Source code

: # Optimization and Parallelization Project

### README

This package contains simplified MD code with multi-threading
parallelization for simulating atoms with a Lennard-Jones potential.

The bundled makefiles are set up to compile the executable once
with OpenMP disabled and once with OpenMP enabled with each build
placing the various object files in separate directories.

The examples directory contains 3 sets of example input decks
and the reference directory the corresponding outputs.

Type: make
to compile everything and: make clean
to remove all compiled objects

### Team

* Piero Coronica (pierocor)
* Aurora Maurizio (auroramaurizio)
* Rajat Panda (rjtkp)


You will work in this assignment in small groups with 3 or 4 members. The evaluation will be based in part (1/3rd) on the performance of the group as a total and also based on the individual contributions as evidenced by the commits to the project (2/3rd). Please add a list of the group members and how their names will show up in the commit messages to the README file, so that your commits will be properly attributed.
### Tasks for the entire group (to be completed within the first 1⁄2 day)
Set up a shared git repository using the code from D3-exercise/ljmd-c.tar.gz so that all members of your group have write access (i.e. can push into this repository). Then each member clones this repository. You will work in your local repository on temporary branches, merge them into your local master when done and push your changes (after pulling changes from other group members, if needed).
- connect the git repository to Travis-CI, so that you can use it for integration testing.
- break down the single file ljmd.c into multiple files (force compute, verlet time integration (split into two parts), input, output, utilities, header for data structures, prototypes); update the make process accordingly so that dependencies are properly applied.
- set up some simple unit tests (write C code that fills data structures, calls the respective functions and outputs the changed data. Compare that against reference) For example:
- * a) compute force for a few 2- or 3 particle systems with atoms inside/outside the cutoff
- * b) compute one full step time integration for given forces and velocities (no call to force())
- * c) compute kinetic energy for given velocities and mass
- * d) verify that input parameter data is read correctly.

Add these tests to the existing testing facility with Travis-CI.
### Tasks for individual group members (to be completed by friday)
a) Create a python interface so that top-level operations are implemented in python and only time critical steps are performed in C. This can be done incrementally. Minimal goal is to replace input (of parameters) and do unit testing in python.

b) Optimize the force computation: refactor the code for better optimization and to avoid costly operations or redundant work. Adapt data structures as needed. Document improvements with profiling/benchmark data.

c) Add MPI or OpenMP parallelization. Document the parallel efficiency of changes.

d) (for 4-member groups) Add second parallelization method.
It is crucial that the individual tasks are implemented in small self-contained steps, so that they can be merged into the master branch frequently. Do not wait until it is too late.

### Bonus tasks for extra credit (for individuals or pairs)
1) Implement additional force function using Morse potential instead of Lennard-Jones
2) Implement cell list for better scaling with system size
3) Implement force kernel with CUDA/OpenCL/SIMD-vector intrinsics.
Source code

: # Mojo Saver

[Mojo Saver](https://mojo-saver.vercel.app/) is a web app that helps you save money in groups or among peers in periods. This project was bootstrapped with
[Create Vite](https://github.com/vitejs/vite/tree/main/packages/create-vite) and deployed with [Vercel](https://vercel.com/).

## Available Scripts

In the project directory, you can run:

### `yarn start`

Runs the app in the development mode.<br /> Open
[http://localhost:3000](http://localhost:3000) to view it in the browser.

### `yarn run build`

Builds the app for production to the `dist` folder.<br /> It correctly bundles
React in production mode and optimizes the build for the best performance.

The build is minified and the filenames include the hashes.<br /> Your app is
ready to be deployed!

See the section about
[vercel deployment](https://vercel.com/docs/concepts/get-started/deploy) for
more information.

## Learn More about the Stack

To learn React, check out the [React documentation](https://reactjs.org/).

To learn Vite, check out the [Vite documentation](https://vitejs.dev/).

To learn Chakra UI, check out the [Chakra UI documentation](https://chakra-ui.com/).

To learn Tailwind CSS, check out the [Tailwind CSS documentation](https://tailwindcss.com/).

* * * * * * * * *

- **YOUR ASSIGNMENT**: The answer is the full data, repeated exactly as shown.

- **EXERCISE RESULT**:
Source code

: # Optimization and Parallelization Project

### README

This package contains simplified MD code with multi-threading
parallelization for simulating atoms with a Lennard-Jones potential.

The bundled makefiles are set up to compile the executable once
with OpenMP disabled and once with OpenMP enabled with each build
placing the various object files in separate directories.

The examples directory contains 3 sets of example input decks
and the reference directory the corresponding outputs.

Type: make
to compile everything and: make clean
to remove all compiled objects

### Team

* Piero Coronica (pierocor)
* Aurora Maurizio (auroramaurizio)
* Rajat Panda (rjtkp)


You will work in this assignment in small groups with 3 or 4 members. The evaluation will be based in part (1/3rd) on the performance of the group as a total and also based on the individual contributions as evidenced by the commits to the project (2/3rd). Please add a list of the group members and how their names will show up in the commit messages to the README file, so that your commits will be properly attributed.
### Tasks for the entire group (to be completed within the first 1⁄2 day)
Set up a shared git repository using the code from D3-exercise/ljmd-c.tar.gz so that all members of your group have write access (i.e. can push into this repository). Then each member clones this repository. You will work in your local repository on temporary branches, merge them into your local master when done and push your changes (after pulling changes from other group members, if needed).
- connect the git repository to Travis-CI, so that you can use it for integration testing.
- break down the single file ljmd.c into multiple files (force compute, verlet time integration (split into two parts), input, output, utilities, header for data structures, prototypes); update the make process accordingly so that dependencies are properly applied.
- set up some simple unit tests (write C code that fills data structures, calls the respective functions and outputs the changed data. Compare that against reference) For example:
- * a) compute force for a few 2- or 3 particle systems with atoms inside/outside the cutoff
- * b) compute one full step time integration for given forces and velocities (no call to force())
- * c) compute kinetic energy for given velocities and mass
- * d) verify that input parameter data is read correctly.

Add these tests to the existing testing facility with Travis-CI.
### Tasks for individual group members (to be completed by friday)
a) Create a python interface so that top-level operations are implemented in python and only time critical steps are performed in C. This can be done incrementally. Minimal goal is to replace input (of parameters) and do unit testing in python.

b) Optimize the force computation: refactor the code for better optimization and to avoid costly operations or redundant work. Adapt data structures as needed. Document improvements with profiling/benchmark data.

c) Add MPI or OpenMP parallelization. Document the parallel efficiency of changes.

d) (for 4-member groups) Add second parallelization method.
It is crucial that the individual tasks are implemented in small self-contained steps, so that they can be merged into the master branch frequently. Do not wait until it is too late.

### Bonus tasks for extra credit (for individuals or pairs)
1) Implement additional force function using Morse potential instead of Lennard-Jones
2) Implement cell list for better scaling with system size
3) Implement force kernel with CUDA/OpenCL/SIMD-vector intrinsics.
Source code

: # Mojo Saver

[Mojo Saver](https://mojo-saver.vercel.app/) is a web app that helps you save money in groups or among peers in periods. This project was bootstrapped with
[Create Vite](https://github.com/vitejs/vite/tree/main/packages/create-vite) and deployed with [Vercel](https://vercel.com/).

## Available Scripts

In the project directory, you can run:

### `yarn start`

Runs the app in the development mode.<br /> Open
[http://localhost:3000](http://localhost:3000) to view it in the browser.

### `yarn run build`

Builds the app for production to the `dist` folder.<br /> It correctly bundles
React in production mode and optimizes the build for the best performance.

The build is minified and the filenames include the hashes.<br /> Your app is
ready to be deployed!

See the section about
[vercel deployment](https://vercel.com/docs/concepts/get-started/deploy) for
more information.

## Learn More about the Stack

To learn React, check out the [React documentation](https://reactjs.org/).

To learn Vite, check out the [Vite documentation](https://vitejs.dev/).

To learn Chakra UI, check out the [Chakra UI documentation](https://chakra-ui.com/).

To learn Tailwind CSS, check out the [Tailwind CSS documentation](https://tailwindcss.com/).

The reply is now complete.